EXERCISE GOAL: The entries below contain a stretch that opens with the line containing "2021-10-01 | 2022-05-11 |" and closes with the line containing "2022-05-11 | 2022-05-22 |"; set down that stretch exactly, both ends included, and nothing else.

Excerpts from a dataset
__________________________________________________
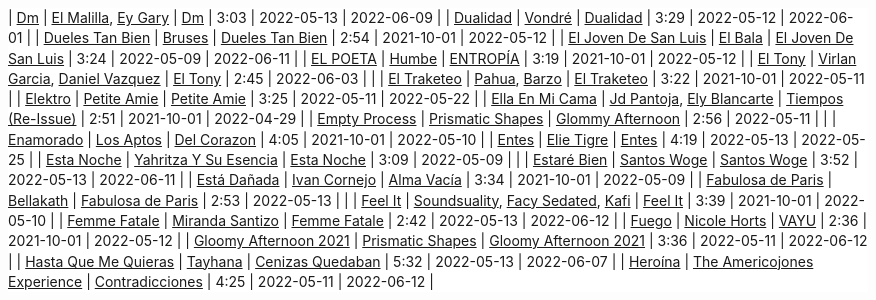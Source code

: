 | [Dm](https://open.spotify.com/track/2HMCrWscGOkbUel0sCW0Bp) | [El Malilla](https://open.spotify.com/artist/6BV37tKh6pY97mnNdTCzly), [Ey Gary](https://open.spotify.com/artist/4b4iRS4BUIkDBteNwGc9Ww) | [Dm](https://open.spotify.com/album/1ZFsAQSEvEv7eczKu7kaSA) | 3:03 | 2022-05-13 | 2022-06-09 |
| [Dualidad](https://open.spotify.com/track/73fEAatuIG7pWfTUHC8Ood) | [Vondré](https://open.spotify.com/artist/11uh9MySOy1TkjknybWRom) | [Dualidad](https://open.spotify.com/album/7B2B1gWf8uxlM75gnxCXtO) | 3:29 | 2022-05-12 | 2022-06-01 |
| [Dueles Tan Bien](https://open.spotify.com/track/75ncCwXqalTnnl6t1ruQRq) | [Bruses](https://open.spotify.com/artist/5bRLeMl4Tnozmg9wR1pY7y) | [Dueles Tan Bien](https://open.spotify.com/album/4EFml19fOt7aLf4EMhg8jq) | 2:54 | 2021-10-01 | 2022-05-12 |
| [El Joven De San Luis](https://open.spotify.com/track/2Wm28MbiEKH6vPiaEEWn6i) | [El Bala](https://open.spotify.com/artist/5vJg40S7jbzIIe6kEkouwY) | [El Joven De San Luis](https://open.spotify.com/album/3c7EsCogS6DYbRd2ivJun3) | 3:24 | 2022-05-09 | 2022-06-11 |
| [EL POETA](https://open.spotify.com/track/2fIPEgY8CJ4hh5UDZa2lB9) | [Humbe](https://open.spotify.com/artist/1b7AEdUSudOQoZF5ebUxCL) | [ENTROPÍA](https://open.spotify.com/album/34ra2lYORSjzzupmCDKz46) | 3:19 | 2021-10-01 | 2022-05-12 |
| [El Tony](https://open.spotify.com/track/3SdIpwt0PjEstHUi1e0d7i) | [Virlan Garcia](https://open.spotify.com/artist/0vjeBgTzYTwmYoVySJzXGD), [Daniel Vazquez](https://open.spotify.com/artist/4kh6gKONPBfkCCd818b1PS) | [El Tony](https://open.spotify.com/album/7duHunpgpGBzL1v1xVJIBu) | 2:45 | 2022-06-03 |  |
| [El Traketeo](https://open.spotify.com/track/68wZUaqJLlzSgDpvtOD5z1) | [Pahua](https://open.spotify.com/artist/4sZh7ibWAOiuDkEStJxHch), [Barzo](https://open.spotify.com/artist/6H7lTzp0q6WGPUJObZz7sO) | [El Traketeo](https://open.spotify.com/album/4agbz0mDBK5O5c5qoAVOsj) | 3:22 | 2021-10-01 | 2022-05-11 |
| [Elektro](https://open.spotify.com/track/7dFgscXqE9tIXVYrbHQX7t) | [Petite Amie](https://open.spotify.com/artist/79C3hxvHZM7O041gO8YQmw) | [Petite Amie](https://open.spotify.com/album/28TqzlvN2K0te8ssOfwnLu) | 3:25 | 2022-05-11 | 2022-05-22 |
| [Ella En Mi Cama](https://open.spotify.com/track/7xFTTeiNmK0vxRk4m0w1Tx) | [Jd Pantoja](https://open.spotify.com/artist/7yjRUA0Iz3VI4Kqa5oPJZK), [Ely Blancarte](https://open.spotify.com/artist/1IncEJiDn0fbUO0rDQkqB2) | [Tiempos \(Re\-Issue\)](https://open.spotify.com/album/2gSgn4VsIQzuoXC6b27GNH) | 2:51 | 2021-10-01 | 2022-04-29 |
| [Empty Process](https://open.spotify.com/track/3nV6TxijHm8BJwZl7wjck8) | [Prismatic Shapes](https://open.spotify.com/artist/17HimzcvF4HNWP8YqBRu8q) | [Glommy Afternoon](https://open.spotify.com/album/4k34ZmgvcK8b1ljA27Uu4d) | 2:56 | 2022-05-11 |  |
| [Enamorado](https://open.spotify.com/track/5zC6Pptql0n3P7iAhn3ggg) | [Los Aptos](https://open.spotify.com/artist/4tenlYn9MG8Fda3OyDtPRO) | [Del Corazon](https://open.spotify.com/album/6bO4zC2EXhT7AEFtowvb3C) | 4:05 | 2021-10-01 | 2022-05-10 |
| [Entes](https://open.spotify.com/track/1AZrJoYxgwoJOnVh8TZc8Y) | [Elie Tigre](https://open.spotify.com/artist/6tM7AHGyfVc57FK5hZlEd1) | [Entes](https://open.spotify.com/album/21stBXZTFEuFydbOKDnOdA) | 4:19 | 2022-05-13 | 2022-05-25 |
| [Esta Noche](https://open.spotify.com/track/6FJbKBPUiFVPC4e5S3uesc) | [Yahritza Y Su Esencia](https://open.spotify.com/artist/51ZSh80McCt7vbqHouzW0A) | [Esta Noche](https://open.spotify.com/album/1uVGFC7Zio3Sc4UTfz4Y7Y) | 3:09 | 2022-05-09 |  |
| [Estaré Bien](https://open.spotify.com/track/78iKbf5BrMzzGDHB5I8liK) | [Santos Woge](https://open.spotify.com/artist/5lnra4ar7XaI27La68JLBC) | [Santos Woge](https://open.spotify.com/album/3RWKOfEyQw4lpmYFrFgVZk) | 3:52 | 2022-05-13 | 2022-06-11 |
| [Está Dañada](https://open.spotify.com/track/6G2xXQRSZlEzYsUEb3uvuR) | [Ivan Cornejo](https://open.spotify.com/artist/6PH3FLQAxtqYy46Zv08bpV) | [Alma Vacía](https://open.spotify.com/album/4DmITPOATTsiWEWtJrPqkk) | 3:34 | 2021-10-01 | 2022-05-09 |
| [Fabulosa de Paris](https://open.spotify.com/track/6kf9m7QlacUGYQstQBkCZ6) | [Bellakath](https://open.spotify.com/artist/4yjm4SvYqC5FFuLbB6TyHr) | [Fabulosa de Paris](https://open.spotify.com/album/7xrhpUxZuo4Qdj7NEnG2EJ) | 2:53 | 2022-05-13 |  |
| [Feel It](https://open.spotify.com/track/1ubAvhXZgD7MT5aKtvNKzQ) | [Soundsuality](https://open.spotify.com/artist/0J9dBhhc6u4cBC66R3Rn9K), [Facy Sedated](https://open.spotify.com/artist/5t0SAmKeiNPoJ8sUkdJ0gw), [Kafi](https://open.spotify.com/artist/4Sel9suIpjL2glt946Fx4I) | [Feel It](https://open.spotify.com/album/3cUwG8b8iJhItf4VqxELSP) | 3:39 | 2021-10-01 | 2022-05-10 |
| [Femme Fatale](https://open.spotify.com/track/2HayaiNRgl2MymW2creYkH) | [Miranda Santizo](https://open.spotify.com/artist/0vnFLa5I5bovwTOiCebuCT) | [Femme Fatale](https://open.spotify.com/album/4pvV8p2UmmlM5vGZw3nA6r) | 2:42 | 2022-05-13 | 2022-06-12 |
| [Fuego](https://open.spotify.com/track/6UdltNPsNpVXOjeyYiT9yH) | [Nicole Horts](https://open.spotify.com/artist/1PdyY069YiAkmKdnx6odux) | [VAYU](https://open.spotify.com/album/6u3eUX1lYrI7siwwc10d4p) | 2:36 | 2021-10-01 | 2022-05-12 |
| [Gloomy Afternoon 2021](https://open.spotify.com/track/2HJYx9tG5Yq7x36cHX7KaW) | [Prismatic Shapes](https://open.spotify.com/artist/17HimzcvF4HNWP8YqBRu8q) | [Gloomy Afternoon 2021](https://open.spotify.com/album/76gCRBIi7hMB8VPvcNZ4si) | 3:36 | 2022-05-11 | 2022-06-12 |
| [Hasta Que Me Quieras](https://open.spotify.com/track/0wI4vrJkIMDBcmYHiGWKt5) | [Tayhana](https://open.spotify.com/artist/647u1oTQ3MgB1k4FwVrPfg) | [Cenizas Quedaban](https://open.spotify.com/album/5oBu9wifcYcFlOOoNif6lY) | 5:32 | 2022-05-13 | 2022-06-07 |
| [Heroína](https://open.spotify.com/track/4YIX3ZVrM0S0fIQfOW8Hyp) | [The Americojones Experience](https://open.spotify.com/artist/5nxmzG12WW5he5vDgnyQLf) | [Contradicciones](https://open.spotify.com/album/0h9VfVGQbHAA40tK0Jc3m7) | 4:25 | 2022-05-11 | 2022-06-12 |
__________________________________________________
SOLUTION TO THE EXERCISE:
| [El Traketeo](https://open.spotify.com/track/68wZUaqJLlzSgDpvtOD5z1) | [Pahua](https://open.spotify.com/artist/4sZh7ibWAOiuDkEStJxHch), [Barzo](https://open.spotify.com/artist/6H7lTzp0q6WGPUJObZz7sO) | [El Traketeo](https://open.spotify.com/album/4agbz0mDBK5O5c5qoAVOsj) | 3:22 | 2021-10-01 | 2022-05-11 |
| [Elektro](https://open.spotify.com/track/7dFgscXqE9tIXVYrbHQX7t) | [Petite Amie](https://open.spotify.com/artist/79C3hxvHZM7O041gO8YQmw) | [Petite Amie](https://open.spotify.com/album/28TqzlvN2K0te8ssOfwnLu) | 3:25 | 2022-05-11 | 2022-05-22 |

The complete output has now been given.